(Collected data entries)
------------------------------------------------------------
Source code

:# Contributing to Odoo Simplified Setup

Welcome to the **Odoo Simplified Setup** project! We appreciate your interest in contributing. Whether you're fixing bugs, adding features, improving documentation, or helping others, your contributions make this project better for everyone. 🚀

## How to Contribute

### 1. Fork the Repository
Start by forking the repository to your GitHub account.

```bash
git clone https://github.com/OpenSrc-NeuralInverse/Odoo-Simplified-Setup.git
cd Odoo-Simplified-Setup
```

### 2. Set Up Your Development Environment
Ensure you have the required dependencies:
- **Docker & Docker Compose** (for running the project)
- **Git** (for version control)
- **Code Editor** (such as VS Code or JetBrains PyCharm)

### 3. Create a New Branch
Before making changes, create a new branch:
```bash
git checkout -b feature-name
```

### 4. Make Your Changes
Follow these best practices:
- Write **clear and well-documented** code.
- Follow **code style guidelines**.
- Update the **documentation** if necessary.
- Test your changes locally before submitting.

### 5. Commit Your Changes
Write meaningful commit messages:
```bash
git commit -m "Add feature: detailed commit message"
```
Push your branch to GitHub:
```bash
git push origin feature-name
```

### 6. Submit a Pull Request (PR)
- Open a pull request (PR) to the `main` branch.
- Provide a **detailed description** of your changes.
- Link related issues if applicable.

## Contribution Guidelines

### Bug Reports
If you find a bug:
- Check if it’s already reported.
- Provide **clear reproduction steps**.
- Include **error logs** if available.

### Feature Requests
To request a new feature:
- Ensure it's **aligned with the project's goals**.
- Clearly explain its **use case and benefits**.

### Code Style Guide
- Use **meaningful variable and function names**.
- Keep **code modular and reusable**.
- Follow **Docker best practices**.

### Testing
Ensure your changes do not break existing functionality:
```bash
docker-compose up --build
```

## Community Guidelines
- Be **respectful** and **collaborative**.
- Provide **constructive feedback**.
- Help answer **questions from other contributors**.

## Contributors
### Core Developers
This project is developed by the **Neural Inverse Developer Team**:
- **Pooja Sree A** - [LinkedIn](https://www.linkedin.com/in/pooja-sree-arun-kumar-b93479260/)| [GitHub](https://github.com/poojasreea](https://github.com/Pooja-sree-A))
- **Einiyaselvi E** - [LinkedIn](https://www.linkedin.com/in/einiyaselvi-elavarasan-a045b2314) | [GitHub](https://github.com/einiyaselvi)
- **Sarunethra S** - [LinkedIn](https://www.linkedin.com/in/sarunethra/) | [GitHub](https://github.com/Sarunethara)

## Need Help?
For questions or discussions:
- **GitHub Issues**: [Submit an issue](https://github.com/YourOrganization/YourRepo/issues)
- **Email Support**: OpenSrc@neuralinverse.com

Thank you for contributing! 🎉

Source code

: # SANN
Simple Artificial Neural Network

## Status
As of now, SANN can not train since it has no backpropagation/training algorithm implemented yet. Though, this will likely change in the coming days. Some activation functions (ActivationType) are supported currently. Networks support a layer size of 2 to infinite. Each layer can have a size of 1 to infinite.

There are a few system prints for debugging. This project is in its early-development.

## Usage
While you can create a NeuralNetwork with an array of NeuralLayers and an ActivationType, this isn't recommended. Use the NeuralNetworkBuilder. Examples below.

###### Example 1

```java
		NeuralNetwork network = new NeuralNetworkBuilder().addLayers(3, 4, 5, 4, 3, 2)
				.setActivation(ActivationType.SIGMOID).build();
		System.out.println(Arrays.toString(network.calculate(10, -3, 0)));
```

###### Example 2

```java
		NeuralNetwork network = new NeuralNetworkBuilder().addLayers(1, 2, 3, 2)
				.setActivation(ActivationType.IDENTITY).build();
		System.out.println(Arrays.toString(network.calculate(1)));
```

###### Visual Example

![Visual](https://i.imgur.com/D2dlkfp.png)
------------------------------------------------------------
Every line from the line containing "- Test your" through the line containing "- Ensure it's" in the records above must be retyped exactly. Leave out the rest.

» **ANSWER BOX**
- Test your changes locally before submitting.

### 5. Commit Your Changes
Write meaningful commit messages:
```bash
git commit -m "Add feature: detailed commit message"
```
Push your branch to GitHub:
```bash
git push origin feature-name
```

### 6. Submit a Pull Request (PR)
- Open a pull request (PR) to the `main` branch.
- Provide a **detailed description** of your changes.
- Link related issues if applicable.

## Contribution Guidelines

### Bug Reports
If you find a bug:
- Check if it’s already reported.
- Provide **clear reproduction steps**.
- Include **error logs** if available.

### Feature Requests
To request a new feature:
- Ensure it's **aligned with the project's goals**.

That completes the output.